The annual event is almost like a reunion.
"We get to meet our biker family," Dawn Plohocky said.
Also from Grantsberg, Jeff Kindus is part of that extended group of friends.
"It's like a little neighborhood here, " he said as he pointed to the tents and bikes nearby.
Enjoying the shade is only one of many things to do at the rally; there is plenty of music, along with food, drink and bike rodeo events to enjoy.
One of those, the paintball drive-by shooting competition, drew plenty of entries - including Dave Keskey, of Cokato, Minn.
He said he didn't practice at home; he just went ahead and did it.
"If you're a good bike rider and a good marksman, you'll hit the target," he said.
His skills in both areas paid off. He hit many targets and didn't spill his bike.
"I hit better than 75 percent," he said. "Then I had two rounds left."
Among the many food, clothing and tattoo vendors at the rally, Steven and Miraka Nunnikhoven, of Mediapolis, stand out as sellers of cast concrete benches, seats, V-twin engines, skulls and even a giant eagle -all with a bike theme.
"We are artisan moldmakers," he said.
While the benches and bike seats serve the practical purpose of being, well, seats. The V-twin engine has a purpose, too. One side holds up business cards, the other will cradle a phone.
"Guys like to put them on their desk," he said.
While they may not offer anything practical except a way to start a conversation, another item they have sells well too.
"The skulls are really popular," he said.
When the pair leave at the end of the rally, a bench they donated to the group will remain behind to serve as place for those walking the grounds to rest.
"It's for a good cause," he said.
Kent Clemons, public relations director for ABATE of Iowa Inc., said that about 5,500 riders attended this year's rally. He was all smiles as he watched one of the bike rodeo events.
"The sun's shining, it's cooler," he said, "You can't beat that."
He also said that proceeds from the event are used to help riders.
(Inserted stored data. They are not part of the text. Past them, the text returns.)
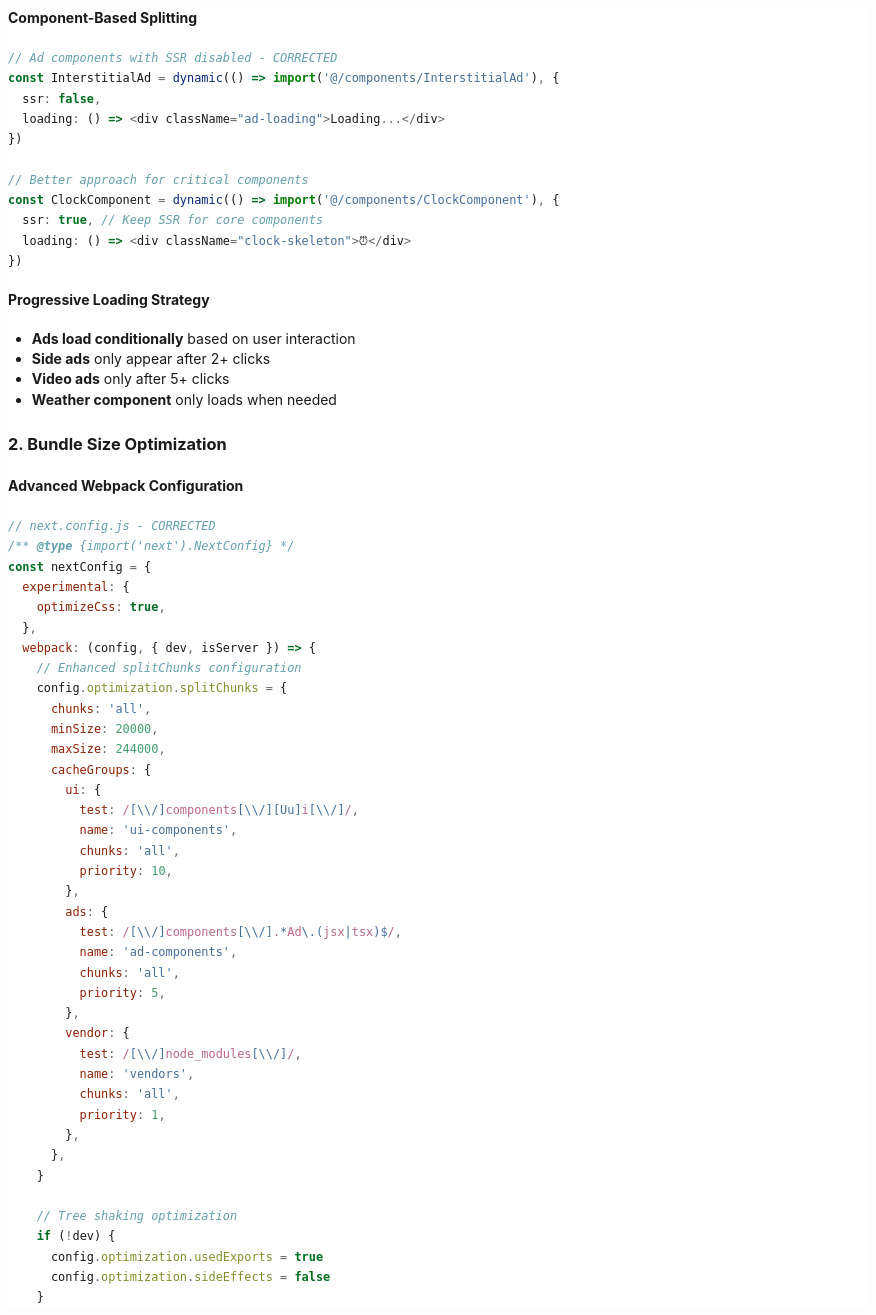 #### Component-Based Splitting
```typescript
// Ad components with SSR disabled - CORRECTED
const InterstitialAd = dynamic(() => import('@/components/InterstitialAd'), { 
  ssr: false,
  loading: () => <div className="ad-loading">Loading...</div>
})

// Better approach for critical components
const ClockComponent = dynamic(() => import('@/components/ClockComponent'), {
  ssr: true, // Keep SSR for core components
  loading: () => <div className="clock-skeleton">⏰</div>
})
```

#### Progressive Loading Strategy
- **Ads load conditionally** based on user interaction
- **Side ads** only appear after 2+ clicks
- **Video ads** only after 5+ clicks
- **Weather component** only loads when needed

### 2. Bundle Size Optimization

#### Advanced Webpack Configuration
```javascript
// next.config.js - CORRECTED
/** @type {import('next').NextConfig} */
const nextConfig = {
  experimental: {
    optimizeCss: true,
  },
  webpack: (config, { dev, isServer }) => {
    // Enhanced splitChunks configuration
    config.optimization.splitChunks = {
      chunks: 'all',
      minSize: 20000,
      maxSize: 244000,
      cacheGroups: {
        ui: {
          test: /[\\/]components[\\/][Uu]i[\\/]/,
          name: 'ui-components',
          chunks: 'all',
          priority: 10,
        },
        ads: {
          test: /[\\/]components[\\/].*Ad\.(jsx|tsx)$/,
          name: 'ad-components',
          chunks: 'all',
          priority: 5,
        },
        vendor: {
          test: /[\\/]node_modules[\\/]/,
          name: 'vendors',
          chunks: 'all',
          priority: 1,
        },
      },
    }

    // Tree shaking optimization
    if (!dev) {
      config.optimization.usedExports = true
      config.optimization.sideEffects = false
    }
```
"It's our fundraiser to support our rider education program," he said. "While we do get involved politically, education is our No. 1 priority."
That includes efforts to education drivers to watch for bikes and for riders to learn safe techniques.
"If you're not safe," he said. "Then nobody is safe."
For some participants - like Krista Johnson, of Mankato, Minn. - the rally is the highlight of the year.
"As soon as I leave, I start looking forward to next year, " she said.
She has a simple reason.
"It's the freedom," Johnson said.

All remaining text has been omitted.